• _EXERCISE DETAILS_: Extract the text of every entry below exactly; leave images out.

--- SUPPLIED RECORDS Enclosed Below ---

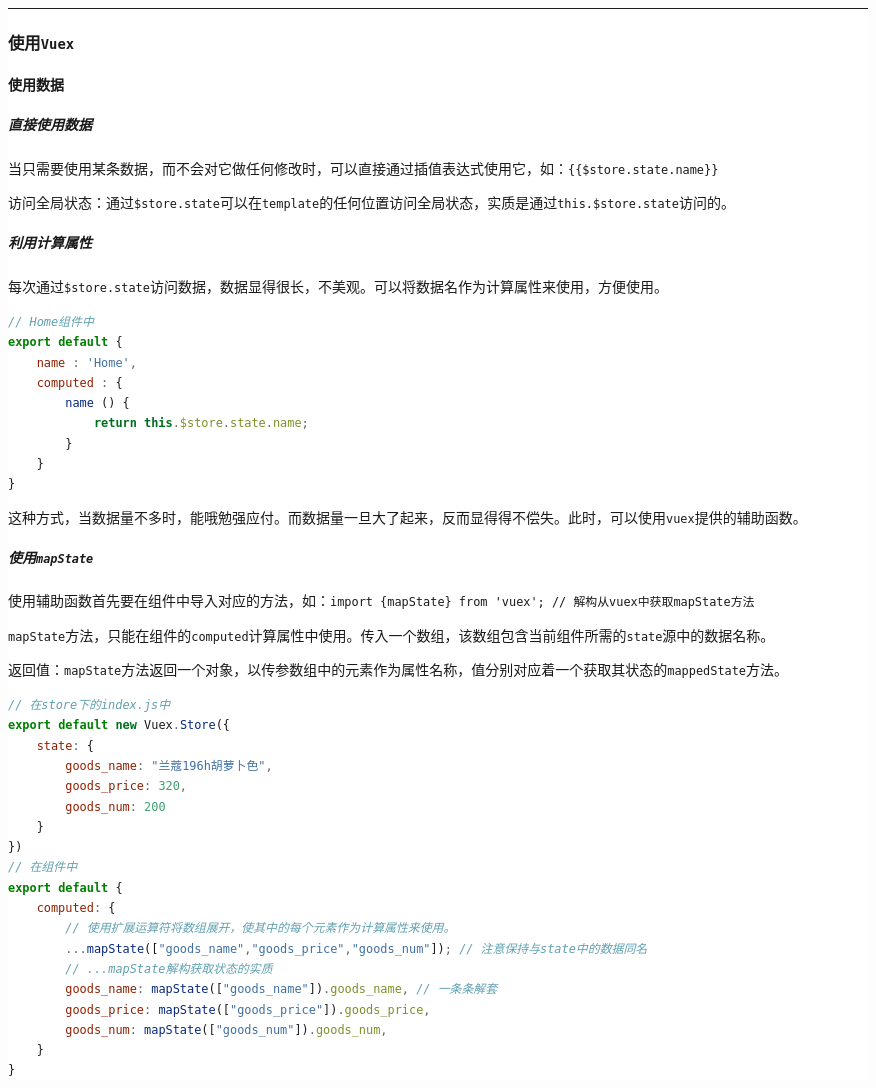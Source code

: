 <hr>

### 使用`Vuex`

#### 使用数据

##### 直接使用数据

当只需要使用某条数据，而不会对它做任何修改时，可以直接通过插值表达式使用它，如：`{{$store.state.name}}`

访问全局状态：通过`$store.state`可以在`template`的任何位置访问全局状态，实质是通过`this.$store.state`访问的。

##### 利用计算属性

每次通过`$store.state`访问数据，数据显得很长，不美观。可以将数据名作为计算属性来使用，方便使用。

```js
// Home组件中
export default {
    name : 'Home',
    computed : {
        name () {
            return this.$store.state.name;
        }
    }
}
```

这种方式，当数据量不多时，能哦勉强应付。而数据量一旦大了起来，反而显得得不偿失。此时，可以使用`vuex`提供的辅助函数。

##### 使用`mapState`

使用辅助函数首先要在组件中导入对应的方法，如：`import {mapState} from 'vuex'; // 解构从vuex中获取mapState方法`

`mapState`方法，只能在组件的`computed`计算属性中使用。传入一个数组，该数组包含当前组件所需的`state`源中的数据名称。

返回值：`mapState`方法返回一个对象，以传参数组中的元素作为属性名称，值分别对应着一个获取其状态的`mappedState`方法。

```js
// 在store下的index.js中
export default new Vuex.Store({
    state: {
        goods_name: "兰蔻196h胡萝卜色",
        goods_price: 320,
        goods_num: 200
    }
})
// 在组件中
export default {
    computed: {
        // 使用扩展运算符将数组展开，使其中的每个元素作为计算属性来使用。
        ...mapState(["goods_name","goods_price","goods_num"]); // 注意保持与state中的数据同名
        // ...mapState解构获取状态的实质
        goods_name: mapState(["goods_name"]).goods_name, // 一条条解套
        goods_price: mapState(["goods_price"]).goods_price,
        goods_num: mapState(["goods_num"]).goods_num,
    }
}
```
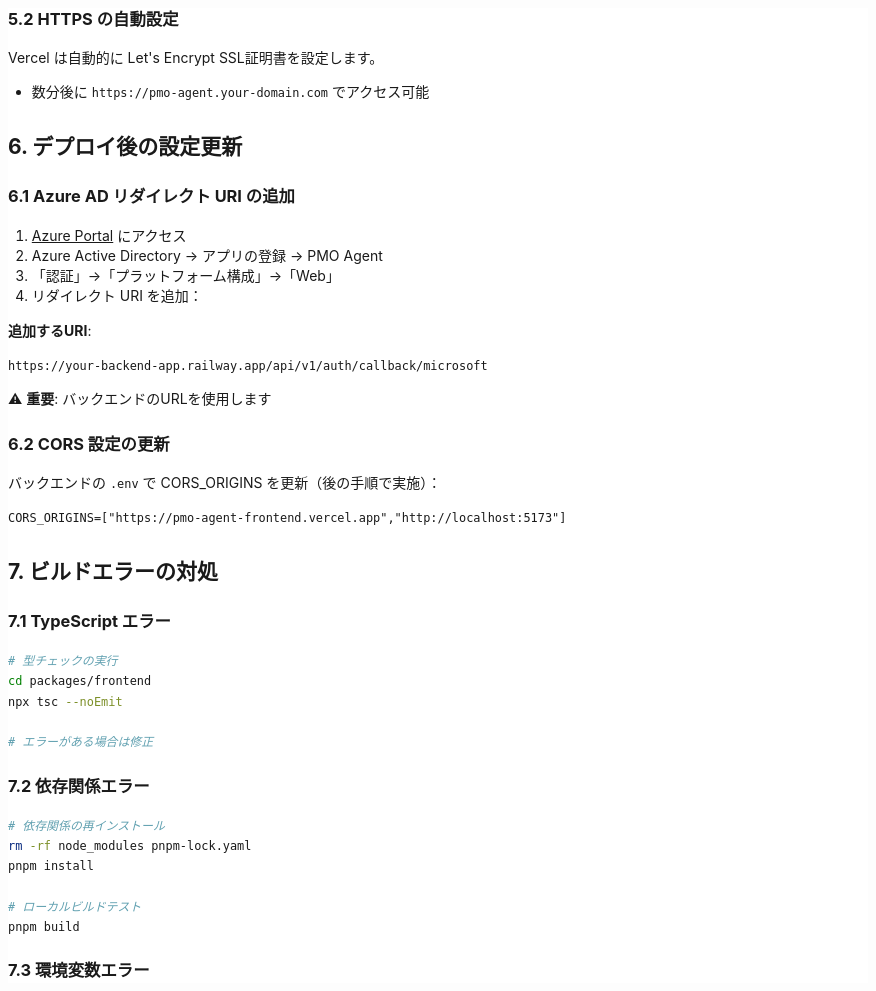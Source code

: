 ### 5.2 HTTPS の自動設定

Vercel は自動的に Let's Encrypt SSL証明書を設定します。
- 数分後に `https://pmo-agent.your-domain.com` でアクセス可能

## 6. デプロイ後の設定更新

### 6.1 Azure AD リダイレクト URI の追加

1. [Azure Portal](https://portal.azure.com/) にアクセス
2. Azure Active Directory → アプリの登録 → PMO Agent
3. 「認証」→「プラットフォーム構成」→「Web」
4. リダイレクト URI を追加：

**追加するURI**:
```
https://your-backend-app.railway.app/api/v1/auth/callback/microsoft
```

⚠️ **重要**: バックエンドのURLを使用します

### 6.2 CORS 設定の更新

バックエンドの `.env` で CORS_ORIGINS を更新（後の手順で実施）：
```env
CORS_ORIGINS=["https://pmo-agent-frontend.vercel.app","http://localhost:5173"]
```

## 7. ビルドエラーの対処

### 7.1 TypeScript エラー

```bash
# 型チェックの実行
cd packages/frontend
npx tsc --noEmit

# エラーがある場合は修正
```

### 7.2 依存関係エラー

```bash
# 依存関係の再インストール
rm -rf node_modules pnpm-lock.yaml
pnpm install

# ローカルビルドテスト
pnpm build
```

### 7.3 環境変数エラー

--- End of Enclosed SUPPLIED RECORDS ---

• _SOLUTION FOR THIS EXERCISE_:
Source code

: <hr>

### 使用`Vuex`

#### 使用数据

##### 直接使用数据

当只需要使用某条数据，而不会对它做任何修改时，可以直接通过插值表达式使用它，如：`{{$store.state.name}}`

访问全局状态：通过`$store.state`可以在`template`的任何位置访问全局状态，实质是通过`this.$store.state`访问的。

##### 利用计算属性

每次通过`$store.state`访问数据，数据显得很长，不美观。可以将数据名作为计算属性来使用，方便使用。

```js
// Home组件中
export default {
    name : 'Home',
    computed : {
        name () {
            return this.$store.state.name;
        }
    }
}
```

这种方式，当数据量不多时，能哦勉强应付。而数据量一旦大了起来，反而显得得不偿失。此时，可以使用`vuex`提供的辅助函数。

##### 使用`mapState`

使用辅助函数首先要在组件中导入对应的方法，如：`import {mapState} from 'vuex'; // 解构从vuex中获取mapState方法`

`mapState`方法，只能在组件的`computed`计算属性中使用。传入一个数组，该数组包含当前组件所需的`state`源中的数据名称。

返回值：`mapState`方法返回一个对象，以传参数组中的元素作为属性名称，值分别对应着一个获取其状态的`mappedState`方法。

```js
// 在store下的index.js中
export default new Vuex.Store({
    state: {
        goods_name: "兰蔻196h胡萝卜色",
        goods_price: 320,
        goods_num: 200
    }
})
// 在组件中
export default {
    computed: {
        // 使用扩展运算符将数组展开，使其中的每个元素作为计算属性来使用。
        ...mapState(["goods_name","goods_price","goods_num"]); // 注意保持与state中的数据同名
        // ...mapState解构获取状态的实质
        goods_name: mapState(["goods_name"]).goods_name, // 一条条解套
        goods_price: mapState(["goods_price"]).goods_price,
        goods_num: mapState(["goods_num"]).goods_num,
    }
}
```
Source code

: ### 5.2 HTTPS の自動設定

Vercel は自動的に Let's Encrypt SSL証明書を設定します。
- 数分後に `https://pmo-agent.your-domain.com` でアクセス可能

## 6. デプロイ後の設定更新

### 6.1 Azure AD リダイレクト URI の追加

1. [Azure Portal](https://portal.azure.com/) にアクセス
2. Azure Active Directory → アプリの登録 → PMO Agent
3. 「認証」→「プラットフォーム構成」→「Web」
4. リダイレクト URI を追加：

**追加するURI**:
```
https://your-backend-app.railway.app/api/v1/auth/callback/microsoft
```

⚠️ **重要**: バックエンドのURLを使用します

### 6.2 CORS 設定の更新

バックエンドの `.env` で CORS_ORIGINS を更新（後の手順で実施）：
```env
CORS_ORIGINS=["https://pmo-agent-frontend.vercel.app","http://localhost:5173"]
```

## 7. ビルドエラーの対処

### 7.1 TypeScript エラー

```bash
# 型チェックの実行
cd packages/frontend
npx tsc --noEmit

# エラーがある場合は修正
```

### 7.2 依存関係エラー

```bash
# 依存関係の再インストール
rm -rf node_modules pnpm-lock.yaml
pnpm install

# ローカルビルドテスト
pnpm build
```

### 7.3 環境変数エラー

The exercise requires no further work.